§ Required work
Locate each line with the string "filière" in the listing below and copy it.
(Beginning of Data shown)
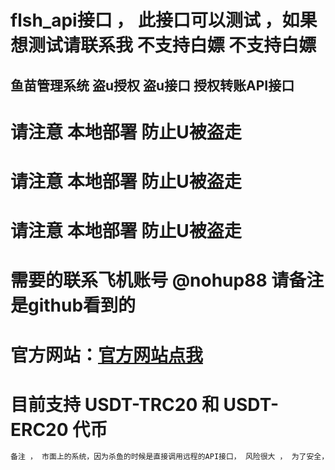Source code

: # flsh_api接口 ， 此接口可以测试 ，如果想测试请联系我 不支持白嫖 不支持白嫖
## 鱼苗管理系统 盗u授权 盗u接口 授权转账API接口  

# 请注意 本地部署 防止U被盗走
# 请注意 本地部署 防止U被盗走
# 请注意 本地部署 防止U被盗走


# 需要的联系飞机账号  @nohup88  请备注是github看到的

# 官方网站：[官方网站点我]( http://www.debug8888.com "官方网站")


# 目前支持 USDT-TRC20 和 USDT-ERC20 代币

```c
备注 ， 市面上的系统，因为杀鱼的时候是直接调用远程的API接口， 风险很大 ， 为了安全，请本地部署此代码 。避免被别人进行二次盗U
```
(End of Data shown)
(Beginning of Data shown)
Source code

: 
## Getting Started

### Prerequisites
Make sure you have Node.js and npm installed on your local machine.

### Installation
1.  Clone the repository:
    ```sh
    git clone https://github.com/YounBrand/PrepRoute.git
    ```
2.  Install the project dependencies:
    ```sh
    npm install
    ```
(End of Data shown)
(Beginning of Data shown)
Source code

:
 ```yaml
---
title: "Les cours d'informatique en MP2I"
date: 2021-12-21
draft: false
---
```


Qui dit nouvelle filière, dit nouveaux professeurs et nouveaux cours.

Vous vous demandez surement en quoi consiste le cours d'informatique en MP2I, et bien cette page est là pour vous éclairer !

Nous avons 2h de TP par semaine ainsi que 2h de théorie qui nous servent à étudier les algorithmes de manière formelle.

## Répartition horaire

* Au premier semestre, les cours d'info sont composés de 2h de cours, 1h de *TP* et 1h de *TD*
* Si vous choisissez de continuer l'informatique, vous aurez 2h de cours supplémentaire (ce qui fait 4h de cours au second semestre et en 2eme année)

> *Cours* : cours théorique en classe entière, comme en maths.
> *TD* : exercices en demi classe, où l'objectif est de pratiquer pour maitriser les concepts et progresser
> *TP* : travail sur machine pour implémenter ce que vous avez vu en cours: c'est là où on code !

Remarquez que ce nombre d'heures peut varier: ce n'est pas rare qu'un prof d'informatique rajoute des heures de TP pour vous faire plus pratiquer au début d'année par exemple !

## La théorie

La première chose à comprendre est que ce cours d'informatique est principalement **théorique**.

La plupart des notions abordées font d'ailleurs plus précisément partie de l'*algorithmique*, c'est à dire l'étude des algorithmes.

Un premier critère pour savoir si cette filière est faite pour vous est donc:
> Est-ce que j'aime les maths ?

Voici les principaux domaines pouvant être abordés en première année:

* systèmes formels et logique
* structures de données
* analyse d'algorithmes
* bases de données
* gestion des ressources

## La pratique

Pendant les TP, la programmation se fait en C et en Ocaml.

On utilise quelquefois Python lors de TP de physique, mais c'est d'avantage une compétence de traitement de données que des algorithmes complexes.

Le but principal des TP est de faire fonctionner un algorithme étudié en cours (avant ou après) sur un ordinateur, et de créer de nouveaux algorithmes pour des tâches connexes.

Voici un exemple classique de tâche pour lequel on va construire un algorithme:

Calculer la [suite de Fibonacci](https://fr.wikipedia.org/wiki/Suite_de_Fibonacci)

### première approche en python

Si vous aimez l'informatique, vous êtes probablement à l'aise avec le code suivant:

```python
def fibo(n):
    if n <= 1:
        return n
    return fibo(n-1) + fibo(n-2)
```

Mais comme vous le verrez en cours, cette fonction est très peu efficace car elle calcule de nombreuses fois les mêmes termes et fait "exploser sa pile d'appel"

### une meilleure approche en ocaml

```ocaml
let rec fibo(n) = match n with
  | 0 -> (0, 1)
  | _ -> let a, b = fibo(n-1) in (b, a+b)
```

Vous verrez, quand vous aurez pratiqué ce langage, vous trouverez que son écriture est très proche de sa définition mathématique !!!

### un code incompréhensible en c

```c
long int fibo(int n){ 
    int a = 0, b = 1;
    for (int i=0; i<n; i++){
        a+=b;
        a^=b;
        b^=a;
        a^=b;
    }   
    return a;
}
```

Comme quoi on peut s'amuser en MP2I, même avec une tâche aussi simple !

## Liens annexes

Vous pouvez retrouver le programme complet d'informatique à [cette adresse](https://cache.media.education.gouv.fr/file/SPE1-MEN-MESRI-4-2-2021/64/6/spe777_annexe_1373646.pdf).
(End of Data shown)
§ Response area
Qui dit nouvelle filière, dit nouveaux professeurs et nouveaux cours.
Un premier critère pour savoir si cette filière est faite pour vous est donc:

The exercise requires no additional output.